Basic Rules: Back Here

For those who must win:

There are people who get pleasure from games only if there is potential for victory. Okay: each card used has phrases on it: every card drawn is -2 points, and every phrase used, consistently, in a single story, about one character, is +1 point. If challenged to justify your claimed score, and you can't, by just telling the story, with all the needed phrases used, your score is 0, because winners have to perform under pressure.

Whoever can justify the most points wins.

Not everybody must play to win. Win-players should use their phones to take pictures of the cards they encounter, so they don't have to take everyone else's cards. If the play is for stakes, you'll want to have umpires and watch the picture timestamps.


The Three-Act Structure Rules

The traditional three-act structure for dramas divides the story into exposition, character development, and climax. But in a crowd, not everyone will be on the same turn! And it won't work to have only one protagonist-- everyone being their own protagonist is the whole point.

So, every player wishing to have a 3-point arc have one of their very own, and will play in a three-step loop:

First Turn: Disaster

After generating a character in the usual way, the first encounter describes a disaster. The card could tell about some completely harmless thing, but for a 3-part player, that thing turns out really badly. Say you draw the "Eats a Lollipop" card-- it was poisoned and now you're blind! "Makes a new friend"? Say hello to my little friend-- pow! Recovery from the disaster is the arc of the story, so if you make it trivial, your story will also be trivial.

This means that whoever you're drawing the card with is your nemesis, and you'll need to face them again in your third turn. Talk to them about that!

Second Turn: Coping

In the second act, the character completes the action that sets them up for their final victory: Rocky finds a good coach and takes it serious. Luke meets Yoda and lifts rocks. Frodo loses a Fellowship and gains a Smeagol.

This means that your second-turn's character/partner is a mentor of some kind. Or, maybe, they just give you a huge gun.

Third Turn: Victory?

The nemesis is met again, and *it* goes down. Maybe the victory is like in Hamlet: a pile of dead people, some smug. Maybe you want happily-ever-after, whatever.

Arc Matching

The three-act rules give different roles to players, depending on turns. You're in a crowd, and everyone is playing independently, so when you pick a person at random, they'll usually be in a different spot on the arc. This is fine; it's just more data to use for story generation.
So, if two players happen to be on the same turn, their characters have teamed up, and could share nemeses as well as resources.
If one player is on Disaster and the other on Victory, there's a win/lose situation. This could start a feud. Which is interesting, so, use it! A character whose Victory caused the other person's Disaster could have a sequal story, in which their denouement is ruined by a sudden visitor from the past.

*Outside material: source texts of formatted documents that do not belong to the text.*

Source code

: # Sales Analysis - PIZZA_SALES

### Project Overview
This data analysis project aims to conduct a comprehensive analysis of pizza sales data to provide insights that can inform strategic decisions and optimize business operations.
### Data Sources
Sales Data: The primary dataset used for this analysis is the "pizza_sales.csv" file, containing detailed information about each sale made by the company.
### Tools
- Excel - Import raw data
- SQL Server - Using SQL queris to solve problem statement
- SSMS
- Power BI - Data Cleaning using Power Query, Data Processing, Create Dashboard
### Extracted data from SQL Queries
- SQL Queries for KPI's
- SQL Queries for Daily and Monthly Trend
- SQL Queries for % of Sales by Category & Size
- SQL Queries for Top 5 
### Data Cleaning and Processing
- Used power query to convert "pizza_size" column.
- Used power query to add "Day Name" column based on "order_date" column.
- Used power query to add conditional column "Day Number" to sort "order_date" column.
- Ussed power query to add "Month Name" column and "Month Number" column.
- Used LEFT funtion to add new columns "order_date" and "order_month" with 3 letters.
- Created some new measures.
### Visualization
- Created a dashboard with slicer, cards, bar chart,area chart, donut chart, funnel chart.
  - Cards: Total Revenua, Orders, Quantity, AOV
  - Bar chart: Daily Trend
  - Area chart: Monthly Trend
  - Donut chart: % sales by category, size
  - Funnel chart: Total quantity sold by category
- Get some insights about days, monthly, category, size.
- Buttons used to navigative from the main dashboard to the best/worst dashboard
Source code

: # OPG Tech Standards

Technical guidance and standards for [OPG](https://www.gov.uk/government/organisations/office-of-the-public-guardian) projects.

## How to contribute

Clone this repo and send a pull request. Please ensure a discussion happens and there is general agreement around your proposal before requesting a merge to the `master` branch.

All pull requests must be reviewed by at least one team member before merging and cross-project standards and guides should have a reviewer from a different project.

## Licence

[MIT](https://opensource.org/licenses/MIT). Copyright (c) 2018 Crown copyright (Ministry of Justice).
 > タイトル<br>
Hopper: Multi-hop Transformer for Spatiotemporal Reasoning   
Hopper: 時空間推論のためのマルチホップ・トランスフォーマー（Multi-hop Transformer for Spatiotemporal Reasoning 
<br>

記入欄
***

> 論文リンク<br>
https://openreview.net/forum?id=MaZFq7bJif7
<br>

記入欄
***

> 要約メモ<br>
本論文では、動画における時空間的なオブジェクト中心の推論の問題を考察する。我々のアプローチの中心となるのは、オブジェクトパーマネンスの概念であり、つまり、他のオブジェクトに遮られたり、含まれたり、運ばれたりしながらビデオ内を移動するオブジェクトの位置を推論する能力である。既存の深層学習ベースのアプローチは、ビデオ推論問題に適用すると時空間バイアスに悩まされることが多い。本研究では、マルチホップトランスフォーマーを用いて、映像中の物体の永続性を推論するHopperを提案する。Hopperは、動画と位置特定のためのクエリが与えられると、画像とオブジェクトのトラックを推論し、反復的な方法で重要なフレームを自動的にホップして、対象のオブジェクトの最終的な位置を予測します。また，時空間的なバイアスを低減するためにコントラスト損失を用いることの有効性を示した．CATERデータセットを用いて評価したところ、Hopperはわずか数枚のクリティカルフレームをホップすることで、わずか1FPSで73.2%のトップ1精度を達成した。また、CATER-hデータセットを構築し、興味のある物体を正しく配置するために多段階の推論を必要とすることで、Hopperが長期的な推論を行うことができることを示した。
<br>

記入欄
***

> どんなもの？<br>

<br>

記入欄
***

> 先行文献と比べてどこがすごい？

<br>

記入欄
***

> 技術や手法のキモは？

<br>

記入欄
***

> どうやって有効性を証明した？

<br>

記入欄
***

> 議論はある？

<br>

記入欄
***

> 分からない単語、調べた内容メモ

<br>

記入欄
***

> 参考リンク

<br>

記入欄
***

3-act structure on Wikipedia
5-act structure for fancy people



Detective Stories

Part of storytelling, always, is character description. Usually, you make a character, describe them, and that's that. But in some stories, like in spy novels, some or all of that initial description is false.
The joys of Crime and Spy stories include: seeing a seemingly normal person do something unexpected and strange, finding out whodunnit, dramatic betrayals!

To achieve this with an Opera Deck game, use two cards for character creation. The first card gives your character's public persona, and the second is who they really are. You want your character to have conflicting goals (You know, the ol' "I love you! Then I KILL you!! THEN I KILL MYSELF!!!"), secret goals ("Because IIIII am the Last Romanov PRINCESS!").

You'll need to play more rounds per story arc, and within the same group of people who all know the story, so that they can form expectations about your character. There's no betrayal before trust-building!

Sites

The game is played in a crowd, in a place. It is possible to pick specific locations and label them as having in-game significance. There will be signs up explaining the specifics for your site.

For example, if your game has a fairy-tale theme, a certain area could be declared to be "The Giant's Castle" or "The Dungeon". This is helpful, because it adds more information to your scene-- it gives you more to talk about.

Given that you're in a crowd, if you're planning on meeting back up with your group at a certain place, you could agree that this place is your home village, or the king's throneroom-- someplace suitable for final actions before you go.

Special Performers

Event organizers could have brought in players with special roles. For instance, at an historical site, they could be actors role-playing a particular person. These players could have special cards or disclose secret locations.